* Data shown:
·····

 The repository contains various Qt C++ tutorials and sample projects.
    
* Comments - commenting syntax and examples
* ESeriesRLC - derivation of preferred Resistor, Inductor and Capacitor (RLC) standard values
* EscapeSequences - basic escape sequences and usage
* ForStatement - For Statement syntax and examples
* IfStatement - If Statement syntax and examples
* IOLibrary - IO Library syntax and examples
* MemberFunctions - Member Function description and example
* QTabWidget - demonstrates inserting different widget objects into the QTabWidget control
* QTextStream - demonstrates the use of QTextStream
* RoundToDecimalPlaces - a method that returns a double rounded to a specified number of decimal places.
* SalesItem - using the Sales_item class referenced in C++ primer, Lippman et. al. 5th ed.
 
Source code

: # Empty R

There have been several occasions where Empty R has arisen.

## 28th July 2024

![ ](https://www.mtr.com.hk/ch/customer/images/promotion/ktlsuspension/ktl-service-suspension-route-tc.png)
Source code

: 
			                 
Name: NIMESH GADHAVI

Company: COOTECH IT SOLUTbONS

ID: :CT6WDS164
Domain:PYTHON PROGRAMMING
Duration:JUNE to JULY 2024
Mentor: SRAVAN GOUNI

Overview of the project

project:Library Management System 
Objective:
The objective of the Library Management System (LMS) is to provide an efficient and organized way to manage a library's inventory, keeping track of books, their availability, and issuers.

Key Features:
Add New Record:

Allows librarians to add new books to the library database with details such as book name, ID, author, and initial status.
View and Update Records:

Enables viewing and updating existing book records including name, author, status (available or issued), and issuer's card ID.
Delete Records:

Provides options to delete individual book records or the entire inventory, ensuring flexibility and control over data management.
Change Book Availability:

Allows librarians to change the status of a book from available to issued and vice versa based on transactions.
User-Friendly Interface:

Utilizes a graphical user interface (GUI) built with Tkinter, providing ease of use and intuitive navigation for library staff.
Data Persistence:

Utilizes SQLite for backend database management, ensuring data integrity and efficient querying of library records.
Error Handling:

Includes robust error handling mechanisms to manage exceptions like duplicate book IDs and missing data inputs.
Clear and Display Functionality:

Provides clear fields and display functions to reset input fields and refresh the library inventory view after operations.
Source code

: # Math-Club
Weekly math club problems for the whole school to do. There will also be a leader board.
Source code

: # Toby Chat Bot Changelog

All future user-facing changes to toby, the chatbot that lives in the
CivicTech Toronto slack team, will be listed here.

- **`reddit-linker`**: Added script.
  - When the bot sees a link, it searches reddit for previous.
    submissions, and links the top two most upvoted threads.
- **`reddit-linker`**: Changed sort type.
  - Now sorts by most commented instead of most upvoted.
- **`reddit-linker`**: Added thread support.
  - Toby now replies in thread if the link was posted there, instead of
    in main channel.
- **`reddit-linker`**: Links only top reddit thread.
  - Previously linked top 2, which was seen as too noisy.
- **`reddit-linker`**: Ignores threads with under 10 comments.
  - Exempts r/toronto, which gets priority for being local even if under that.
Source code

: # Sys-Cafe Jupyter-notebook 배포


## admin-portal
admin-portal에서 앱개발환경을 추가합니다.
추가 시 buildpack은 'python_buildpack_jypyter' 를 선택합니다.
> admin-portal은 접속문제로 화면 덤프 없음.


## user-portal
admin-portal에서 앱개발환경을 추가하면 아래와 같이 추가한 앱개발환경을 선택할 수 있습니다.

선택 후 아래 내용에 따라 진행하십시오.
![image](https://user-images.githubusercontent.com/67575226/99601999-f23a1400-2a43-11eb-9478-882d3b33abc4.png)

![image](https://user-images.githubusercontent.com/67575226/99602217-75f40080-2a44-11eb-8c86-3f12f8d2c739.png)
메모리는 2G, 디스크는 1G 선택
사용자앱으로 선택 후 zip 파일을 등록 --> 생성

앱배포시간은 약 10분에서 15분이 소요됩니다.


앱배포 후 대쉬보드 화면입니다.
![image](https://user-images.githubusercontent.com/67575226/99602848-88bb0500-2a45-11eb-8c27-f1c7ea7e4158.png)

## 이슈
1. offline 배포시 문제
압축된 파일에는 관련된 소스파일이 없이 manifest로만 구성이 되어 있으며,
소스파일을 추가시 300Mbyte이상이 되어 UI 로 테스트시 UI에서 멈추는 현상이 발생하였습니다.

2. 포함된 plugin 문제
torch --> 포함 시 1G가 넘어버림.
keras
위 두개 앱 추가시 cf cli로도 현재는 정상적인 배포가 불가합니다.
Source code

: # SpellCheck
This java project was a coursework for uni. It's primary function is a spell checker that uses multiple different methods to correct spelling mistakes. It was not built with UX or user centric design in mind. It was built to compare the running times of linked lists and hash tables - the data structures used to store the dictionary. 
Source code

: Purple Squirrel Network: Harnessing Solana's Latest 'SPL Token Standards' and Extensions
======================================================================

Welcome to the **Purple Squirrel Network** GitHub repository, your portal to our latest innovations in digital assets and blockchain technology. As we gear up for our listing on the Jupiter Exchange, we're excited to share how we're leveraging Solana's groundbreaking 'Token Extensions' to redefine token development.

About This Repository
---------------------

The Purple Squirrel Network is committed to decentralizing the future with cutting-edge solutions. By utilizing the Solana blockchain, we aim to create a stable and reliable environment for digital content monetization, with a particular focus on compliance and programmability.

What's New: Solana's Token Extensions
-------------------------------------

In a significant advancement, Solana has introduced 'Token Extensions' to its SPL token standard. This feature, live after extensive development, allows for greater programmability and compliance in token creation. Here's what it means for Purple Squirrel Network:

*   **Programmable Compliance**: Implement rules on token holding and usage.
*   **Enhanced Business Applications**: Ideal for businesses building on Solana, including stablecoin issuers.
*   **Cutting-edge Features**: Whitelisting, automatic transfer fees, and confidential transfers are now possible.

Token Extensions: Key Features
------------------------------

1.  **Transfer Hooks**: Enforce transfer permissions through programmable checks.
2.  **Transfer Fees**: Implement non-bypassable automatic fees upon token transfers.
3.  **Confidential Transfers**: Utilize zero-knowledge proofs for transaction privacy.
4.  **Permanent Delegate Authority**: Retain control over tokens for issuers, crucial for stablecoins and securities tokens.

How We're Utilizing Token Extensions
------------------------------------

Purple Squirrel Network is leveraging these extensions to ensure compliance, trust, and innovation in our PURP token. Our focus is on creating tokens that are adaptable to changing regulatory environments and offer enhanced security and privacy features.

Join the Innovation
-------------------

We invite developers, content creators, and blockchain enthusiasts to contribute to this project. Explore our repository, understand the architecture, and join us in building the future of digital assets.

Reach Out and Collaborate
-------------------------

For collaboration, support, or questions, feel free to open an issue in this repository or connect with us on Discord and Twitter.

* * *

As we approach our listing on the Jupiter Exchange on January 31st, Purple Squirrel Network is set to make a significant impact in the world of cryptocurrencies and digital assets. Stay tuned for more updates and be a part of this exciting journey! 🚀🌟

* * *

·····

* What the task requires:
From the records above, copy every line that holds the word "앱개발환경을".

* Result for this exercise:
admin-portal에서 앱개발환경을 추가합니다.
admin-portal에서 앱개발환경을 추가하면 아래와 같이 추가한 앱개발환경을 선택할 수 있습니다.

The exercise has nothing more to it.